Obama’s proposal works to distribute federal aid in smarter ways.

While the issue has been on the minds of most American students and in the talking points of politicians, little has been done to address college costs and student debt, which has surpassed the nation’s outstanding balance on auto loans and credit cards.

However, while speaking to the University of Buffalo last month, President Barack Obama announced a bold, if imperfect, federal plan to incentivize colleges to make tuition affordable.               

Phase one of the plan, which Obama said will start by the 2015 school year, would have the federal government rate the nation’s colleges and universities based upon various factors, including average tuition charge, share of low-income students enrolled and amount of debt students have when they graduate, the Washington Post reported.

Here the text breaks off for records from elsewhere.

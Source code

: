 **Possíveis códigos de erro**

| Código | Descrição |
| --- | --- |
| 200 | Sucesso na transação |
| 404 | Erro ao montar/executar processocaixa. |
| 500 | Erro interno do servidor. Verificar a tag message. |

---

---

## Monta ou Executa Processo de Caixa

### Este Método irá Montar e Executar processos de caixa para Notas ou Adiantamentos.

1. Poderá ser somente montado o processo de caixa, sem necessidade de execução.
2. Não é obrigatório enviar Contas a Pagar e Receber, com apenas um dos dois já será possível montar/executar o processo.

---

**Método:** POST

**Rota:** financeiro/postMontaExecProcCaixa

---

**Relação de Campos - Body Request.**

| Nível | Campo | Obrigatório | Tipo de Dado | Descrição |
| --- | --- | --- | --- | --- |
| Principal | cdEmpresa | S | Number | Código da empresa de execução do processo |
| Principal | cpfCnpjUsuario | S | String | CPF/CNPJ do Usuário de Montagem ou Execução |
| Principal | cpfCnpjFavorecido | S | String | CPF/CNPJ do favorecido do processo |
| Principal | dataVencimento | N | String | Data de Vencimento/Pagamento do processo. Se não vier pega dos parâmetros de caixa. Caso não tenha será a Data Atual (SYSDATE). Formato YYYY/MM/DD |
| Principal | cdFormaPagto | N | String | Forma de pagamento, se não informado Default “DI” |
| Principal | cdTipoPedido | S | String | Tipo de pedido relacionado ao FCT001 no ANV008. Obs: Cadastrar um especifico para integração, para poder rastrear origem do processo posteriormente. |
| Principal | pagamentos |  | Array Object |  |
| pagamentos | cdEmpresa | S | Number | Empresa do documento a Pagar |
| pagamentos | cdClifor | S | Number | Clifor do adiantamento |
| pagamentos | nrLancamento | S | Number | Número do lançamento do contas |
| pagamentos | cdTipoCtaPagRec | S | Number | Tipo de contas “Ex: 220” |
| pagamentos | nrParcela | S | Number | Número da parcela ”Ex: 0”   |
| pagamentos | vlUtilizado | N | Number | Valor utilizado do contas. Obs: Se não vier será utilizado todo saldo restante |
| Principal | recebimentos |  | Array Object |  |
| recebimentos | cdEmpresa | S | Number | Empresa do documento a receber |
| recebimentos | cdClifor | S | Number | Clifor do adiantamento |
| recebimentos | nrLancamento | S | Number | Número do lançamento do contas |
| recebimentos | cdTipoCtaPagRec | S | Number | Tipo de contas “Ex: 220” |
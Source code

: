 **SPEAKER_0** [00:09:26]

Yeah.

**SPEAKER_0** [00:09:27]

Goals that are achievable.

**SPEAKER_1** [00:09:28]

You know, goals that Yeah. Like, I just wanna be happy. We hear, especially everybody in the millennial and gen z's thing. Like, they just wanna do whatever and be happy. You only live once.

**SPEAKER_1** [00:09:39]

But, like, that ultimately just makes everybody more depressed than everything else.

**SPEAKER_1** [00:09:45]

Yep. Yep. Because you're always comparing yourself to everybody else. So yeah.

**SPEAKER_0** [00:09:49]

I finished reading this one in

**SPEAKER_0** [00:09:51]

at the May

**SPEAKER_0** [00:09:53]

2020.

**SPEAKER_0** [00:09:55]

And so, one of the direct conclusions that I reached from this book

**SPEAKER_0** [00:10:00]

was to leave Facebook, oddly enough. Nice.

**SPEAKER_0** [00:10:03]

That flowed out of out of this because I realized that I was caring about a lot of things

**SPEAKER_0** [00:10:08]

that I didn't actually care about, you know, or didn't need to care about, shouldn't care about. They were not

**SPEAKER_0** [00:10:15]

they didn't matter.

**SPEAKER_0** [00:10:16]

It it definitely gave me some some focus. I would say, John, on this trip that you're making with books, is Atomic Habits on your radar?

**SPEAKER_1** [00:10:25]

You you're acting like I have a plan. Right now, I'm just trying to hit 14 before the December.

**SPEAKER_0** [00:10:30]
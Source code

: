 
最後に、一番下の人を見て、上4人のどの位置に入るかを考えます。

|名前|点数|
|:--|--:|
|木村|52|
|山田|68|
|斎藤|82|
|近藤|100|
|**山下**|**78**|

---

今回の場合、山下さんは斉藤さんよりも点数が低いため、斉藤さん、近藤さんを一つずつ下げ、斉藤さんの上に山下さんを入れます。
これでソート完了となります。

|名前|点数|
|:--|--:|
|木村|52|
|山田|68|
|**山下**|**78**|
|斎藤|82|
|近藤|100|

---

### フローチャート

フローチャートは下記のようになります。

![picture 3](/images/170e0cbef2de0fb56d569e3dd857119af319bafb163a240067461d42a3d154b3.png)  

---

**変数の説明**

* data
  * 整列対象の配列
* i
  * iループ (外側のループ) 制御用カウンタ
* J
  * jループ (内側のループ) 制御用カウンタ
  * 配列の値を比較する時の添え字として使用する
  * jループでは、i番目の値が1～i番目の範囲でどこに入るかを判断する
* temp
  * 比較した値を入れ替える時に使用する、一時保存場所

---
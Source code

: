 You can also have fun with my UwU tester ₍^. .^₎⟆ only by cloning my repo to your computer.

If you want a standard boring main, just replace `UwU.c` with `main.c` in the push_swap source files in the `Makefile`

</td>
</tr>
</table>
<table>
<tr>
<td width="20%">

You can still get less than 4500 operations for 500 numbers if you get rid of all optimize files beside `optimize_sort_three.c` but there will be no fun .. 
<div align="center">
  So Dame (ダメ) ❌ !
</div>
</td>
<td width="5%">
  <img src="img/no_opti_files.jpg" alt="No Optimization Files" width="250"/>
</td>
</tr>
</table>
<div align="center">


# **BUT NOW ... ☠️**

Phase two would then tie financial aid to these ratings, giving more aid to students who attend schools with higher ratings, which could come in the form of larger Pell grants or better interest rates on federal loans. In theory, the plan would give incentive for colleges to lower tuition and admit more disadvantaged students.

There are valid concerns about Obama’s proposal, such as how students who do not live near a highly rated school might be unfairly punished.  However, the plan is unique in how it acknowledges that federal aid to students contributes to rising college tuition. Instead of doling out billions of dollars across the board, colleges that work to keep costs low will be rewarded with more aid. The plan would also put more requirements on students who receive aid, having them demonstrate they are on track to graduate.

Much of Obama’s plan should and will be discussed and debated in Congress, but we hope a version is eventually passed that distributes federal aid in smarter ways that do not contribute to rising tuition costs. Bold action is needed to finally get college costs under control, and though flawed, Obama’s proposal is a good start.